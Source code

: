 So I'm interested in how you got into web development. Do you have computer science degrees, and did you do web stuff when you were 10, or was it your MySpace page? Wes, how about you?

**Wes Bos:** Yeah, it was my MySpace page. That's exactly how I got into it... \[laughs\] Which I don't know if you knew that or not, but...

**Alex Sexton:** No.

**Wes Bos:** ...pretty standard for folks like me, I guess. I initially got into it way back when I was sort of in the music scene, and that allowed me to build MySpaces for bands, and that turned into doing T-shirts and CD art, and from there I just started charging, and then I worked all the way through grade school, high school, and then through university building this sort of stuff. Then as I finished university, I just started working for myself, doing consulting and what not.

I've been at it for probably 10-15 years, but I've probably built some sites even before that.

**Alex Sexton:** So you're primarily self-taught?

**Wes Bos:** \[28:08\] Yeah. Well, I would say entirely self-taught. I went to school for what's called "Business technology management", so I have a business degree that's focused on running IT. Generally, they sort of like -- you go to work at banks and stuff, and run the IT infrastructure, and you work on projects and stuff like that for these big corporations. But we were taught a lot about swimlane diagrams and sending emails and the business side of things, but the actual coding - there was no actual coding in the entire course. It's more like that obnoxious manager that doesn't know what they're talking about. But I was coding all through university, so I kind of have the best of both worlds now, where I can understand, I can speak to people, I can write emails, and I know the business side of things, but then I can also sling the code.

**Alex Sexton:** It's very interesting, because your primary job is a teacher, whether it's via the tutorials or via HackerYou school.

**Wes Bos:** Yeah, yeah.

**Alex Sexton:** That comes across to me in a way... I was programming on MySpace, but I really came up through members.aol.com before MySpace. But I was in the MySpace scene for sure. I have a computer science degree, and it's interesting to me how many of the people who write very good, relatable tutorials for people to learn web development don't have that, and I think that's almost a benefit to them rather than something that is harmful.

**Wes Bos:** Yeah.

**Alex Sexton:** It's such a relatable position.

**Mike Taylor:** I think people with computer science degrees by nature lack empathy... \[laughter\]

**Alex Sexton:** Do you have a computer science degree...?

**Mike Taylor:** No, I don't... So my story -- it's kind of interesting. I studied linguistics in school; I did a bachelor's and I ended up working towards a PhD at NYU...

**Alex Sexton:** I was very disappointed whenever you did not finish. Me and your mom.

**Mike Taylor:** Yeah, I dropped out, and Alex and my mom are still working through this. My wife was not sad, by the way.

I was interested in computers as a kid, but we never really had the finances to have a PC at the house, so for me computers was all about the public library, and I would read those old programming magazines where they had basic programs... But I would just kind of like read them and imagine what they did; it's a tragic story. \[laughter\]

• PROMPT
All that should appear in the response is the run of lines from the first line of the entries through the line containing "how about you?", copied exactly.

• REPLY TO THE EXERCISE
Source code

: So I'm interested in how you got into web development. Do you have computer science degrees, and did you do web stuff when you were 10, or was it your MySpace page? Wes, how about you?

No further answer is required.